Assignment 5, Solutions

Part of the homework for 22C:112, Spring 2011
by Douglas W. Jones
THE UNIVERSITY OF IOWA Department of Computer Science

  1. Background: IBM's modelk 3330 disk system was the defining disk technology of the early 1970s. Each disk pack had 404 cylinders (of which only 400 were typically used) and 20 surfaces (IBM used one surface for formatting information, other vendors used all 20 surfaces) and 13,030 bytes per track (frequently arranged as 24 sectors of 512 bytes each, wasting a few bytes in the process). So, for the purpose of this assignment, consider a 3330 as 400 cylinders of 20 surfaces of 24 sectors of 512 bytes. This gives 98.3 megabytes per disk pack.

    A problem: Write a C routine linearize(int linear, struct diskad * da) to translate linearized disk addresses of the form you would get from lseek() when applied to the raw disk device. The disk address parameter points to a structure with fields called cylinder, track (within cylinder), sector (within track), and byte (within sector). (1 point)

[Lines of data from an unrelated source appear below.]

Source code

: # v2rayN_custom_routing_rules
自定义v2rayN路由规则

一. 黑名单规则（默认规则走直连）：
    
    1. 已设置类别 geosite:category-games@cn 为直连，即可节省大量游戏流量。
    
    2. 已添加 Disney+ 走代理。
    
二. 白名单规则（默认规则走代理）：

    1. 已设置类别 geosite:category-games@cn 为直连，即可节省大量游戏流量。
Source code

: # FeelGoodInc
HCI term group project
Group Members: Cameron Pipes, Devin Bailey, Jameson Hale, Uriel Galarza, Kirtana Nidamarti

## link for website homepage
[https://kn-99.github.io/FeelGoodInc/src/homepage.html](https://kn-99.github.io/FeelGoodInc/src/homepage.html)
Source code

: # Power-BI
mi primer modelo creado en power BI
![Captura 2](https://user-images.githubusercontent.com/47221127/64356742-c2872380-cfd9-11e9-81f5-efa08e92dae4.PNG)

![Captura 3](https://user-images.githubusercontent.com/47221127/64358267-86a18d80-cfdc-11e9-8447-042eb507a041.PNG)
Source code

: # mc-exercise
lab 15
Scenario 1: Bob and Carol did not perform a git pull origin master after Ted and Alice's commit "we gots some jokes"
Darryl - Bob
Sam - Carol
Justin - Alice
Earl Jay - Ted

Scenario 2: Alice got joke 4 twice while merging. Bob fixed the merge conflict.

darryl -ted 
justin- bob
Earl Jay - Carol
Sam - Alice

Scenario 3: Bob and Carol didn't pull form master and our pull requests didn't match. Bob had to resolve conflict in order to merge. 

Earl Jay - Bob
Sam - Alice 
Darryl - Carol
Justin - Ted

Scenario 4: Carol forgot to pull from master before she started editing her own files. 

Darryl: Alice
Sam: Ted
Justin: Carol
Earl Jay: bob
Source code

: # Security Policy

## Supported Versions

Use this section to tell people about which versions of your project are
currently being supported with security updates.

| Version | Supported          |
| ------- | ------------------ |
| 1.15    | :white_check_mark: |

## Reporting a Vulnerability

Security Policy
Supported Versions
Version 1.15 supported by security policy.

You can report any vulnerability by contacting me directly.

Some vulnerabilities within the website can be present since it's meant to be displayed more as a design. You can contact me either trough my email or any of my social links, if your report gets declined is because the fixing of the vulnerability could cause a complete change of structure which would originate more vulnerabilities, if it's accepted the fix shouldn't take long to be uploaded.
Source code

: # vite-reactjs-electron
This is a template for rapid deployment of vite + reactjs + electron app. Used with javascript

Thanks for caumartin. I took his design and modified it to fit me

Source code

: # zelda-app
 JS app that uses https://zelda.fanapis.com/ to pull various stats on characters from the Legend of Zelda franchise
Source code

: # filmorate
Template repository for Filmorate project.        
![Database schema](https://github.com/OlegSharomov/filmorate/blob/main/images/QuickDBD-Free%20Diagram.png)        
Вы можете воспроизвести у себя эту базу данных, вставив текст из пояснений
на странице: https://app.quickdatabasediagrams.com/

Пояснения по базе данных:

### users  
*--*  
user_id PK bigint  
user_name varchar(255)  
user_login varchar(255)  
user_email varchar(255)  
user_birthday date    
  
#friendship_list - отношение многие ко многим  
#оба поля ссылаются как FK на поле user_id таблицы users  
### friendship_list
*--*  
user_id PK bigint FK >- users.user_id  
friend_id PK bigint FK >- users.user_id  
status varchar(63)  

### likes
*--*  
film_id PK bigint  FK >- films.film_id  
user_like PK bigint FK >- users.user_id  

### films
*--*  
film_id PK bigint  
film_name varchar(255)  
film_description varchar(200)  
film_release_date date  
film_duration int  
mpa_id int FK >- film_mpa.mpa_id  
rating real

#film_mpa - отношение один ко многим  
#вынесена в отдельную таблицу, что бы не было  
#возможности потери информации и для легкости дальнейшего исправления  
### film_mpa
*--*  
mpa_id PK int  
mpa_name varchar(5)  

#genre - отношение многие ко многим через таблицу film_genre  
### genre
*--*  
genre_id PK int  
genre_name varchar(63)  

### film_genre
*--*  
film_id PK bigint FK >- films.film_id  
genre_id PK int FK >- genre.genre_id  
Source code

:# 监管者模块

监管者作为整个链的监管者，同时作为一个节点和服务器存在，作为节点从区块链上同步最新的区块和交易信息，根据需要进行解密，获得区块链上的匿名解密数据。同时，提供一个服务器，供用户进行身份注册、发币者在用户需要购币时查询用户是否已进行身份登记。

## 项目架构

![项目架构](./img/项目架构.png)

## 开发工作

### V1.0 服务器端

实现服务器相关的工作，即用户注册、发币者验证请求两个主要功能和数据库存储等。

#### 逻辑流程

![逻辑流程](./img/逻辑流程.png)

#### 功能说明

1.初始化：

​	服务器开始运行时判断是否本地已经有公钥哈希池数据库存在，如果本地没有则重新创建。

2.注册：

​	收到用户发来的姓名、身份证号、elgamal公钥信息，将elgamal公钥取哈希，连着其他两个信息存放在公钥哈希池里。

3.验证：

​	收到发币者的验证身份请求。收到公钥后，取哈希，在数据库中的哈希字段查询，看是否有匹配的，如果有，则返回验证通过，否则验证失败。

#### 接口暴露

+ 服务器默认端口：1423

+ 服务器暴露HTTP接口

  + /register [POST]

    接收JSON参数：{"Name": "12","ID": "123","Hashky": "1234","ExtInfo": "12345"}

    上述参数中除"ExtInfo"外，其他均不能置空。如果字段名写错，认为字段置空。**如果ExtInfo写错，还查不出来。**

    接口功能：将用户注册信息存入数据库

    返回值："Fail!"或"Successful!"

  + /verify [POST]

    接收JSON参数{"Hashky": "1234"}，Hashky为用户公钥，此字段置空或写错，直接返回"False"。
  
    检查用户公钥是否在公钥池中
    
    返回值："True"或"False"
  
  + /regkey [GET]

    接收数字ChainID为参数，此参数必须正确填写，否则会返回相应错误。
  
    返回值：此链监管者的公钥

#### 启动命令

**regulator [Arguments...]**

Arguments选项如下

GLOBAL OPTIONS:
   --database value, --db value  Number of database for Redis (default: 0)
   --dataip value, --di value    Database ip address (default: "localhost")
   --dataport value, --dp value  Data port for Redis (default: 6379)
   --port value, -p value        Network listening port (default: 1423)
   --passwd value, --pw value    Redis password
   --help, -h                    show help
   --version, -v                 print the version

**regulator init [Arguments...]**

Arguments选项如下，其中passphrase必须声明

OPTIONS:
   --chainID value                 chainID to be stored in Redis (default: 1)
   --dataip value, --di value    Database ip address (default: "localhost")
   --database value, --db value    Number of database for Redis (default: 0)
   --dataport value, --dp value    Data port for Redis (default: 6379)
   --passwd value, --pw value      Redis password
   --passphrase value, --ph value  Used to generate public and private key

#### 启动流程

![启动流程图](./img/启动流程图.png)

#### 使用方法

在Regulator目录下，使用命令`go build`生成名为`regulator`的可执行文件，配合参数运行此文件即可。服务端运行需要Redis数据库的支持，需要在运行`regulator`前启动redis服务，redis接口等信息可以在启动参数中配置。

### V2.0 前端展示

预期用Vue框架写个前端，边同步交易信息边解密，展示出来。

    int linearize(int linear, struct diskad * da) {
            return diskad->byte
                 + BYTES_PER_SECTOR * (
                     diskad->sector
                   + SECTORS_PER_TRACK * (
                       diskad->track
                     + TRACKS_PER_CYLINDER * (
                         diskad->cylinder
                       )
                     )
                   );
    }
    

  2. Background: Assume that you have a disk interface with the following control registers:

    The disk is one of many devices attached to a DMA controller with the following control registers:

    With multiple disks attached to one DMA channel, it is essential to tell both the controller and the disk interface to move the data in the same direction, and it is essential that only one disk attempt to transfer data at a time.

    a) Outline the code for a stupid version of disk_IO( struct diskad * da, char * buf, int command) that will perform one disk operation on the disk device. It should work correctly in a single-threaded system under the assumption that other devices (including other disks) are driven by similar routines. (1 point)

    First, wait for the DMA controller and the disk controller to be idle, as indicated by the status bits. This is redundant in a single-threaded system, but in a multithreaded system, some other thread could have started I/O on some disk.

    Then, load the DMA address register with the buffer address and the DMA count register with the sector size. Also, load the disk sector, surface and cylinder registers with the corresponding data from the request.

    Next, load the disk command register with the command and as nearly simultaneously as possible, load the DMA command register with the corresponding command (it is easiest if both devices encode read and write identically, but of course, they probably don't).

    Finally, wait for the DMA controller and disk controller to be idle. indicating that the transfer is done.

    b) Now, assume that each device can request an interrupt when it is done, and assume that disk interrupts are handled by a different interrupt handler than DMA interrupts. In support of disk interrupts, you have a disk request queue, but you also have to deal with the relationship between the disk and DMA interrupt routines. This might be mediated by an additional queue or queues. Design the communication pattern between the user-side routine that enqueues disk requests, the disk interrupt handler and the DMA interrupt handler. A sensible answer will probably involve a diagram showing how the queue or queues relate to the software components, a description of what goes in each queue, and a textual description of how the different routines relate to each other. (1 point)

    When the disk interrupt handler gets a request it has never seen before from the disk queue, it issues a seek command. Other disk I/O on other disks can continue while the seek is being done by this disk drive. When the seek completes, it sends an interrupt telling the handler that real I/O can be done.

    When the handler gets a "seek complete" interrupt, it enqueues the disk read request on the DMA queue. If there are other DMA jobs to be done, the disk may remain idle for a while. When the DMA request reaches the head of the DMA queue, the DMA interrupt handler sets up both the DMA request and the disk request (probably by a callback so that the DMA interrupt service routine doesn't have to know anything about disk I/O).

    Both the disk driver and the DMA driver will receive interrupts when the actual disk operation completes. The disk driver just gets the next request from the disk queue and starts the seek operation. The DMA driver signals the user that the transfer is done and gets the next pending DMA request.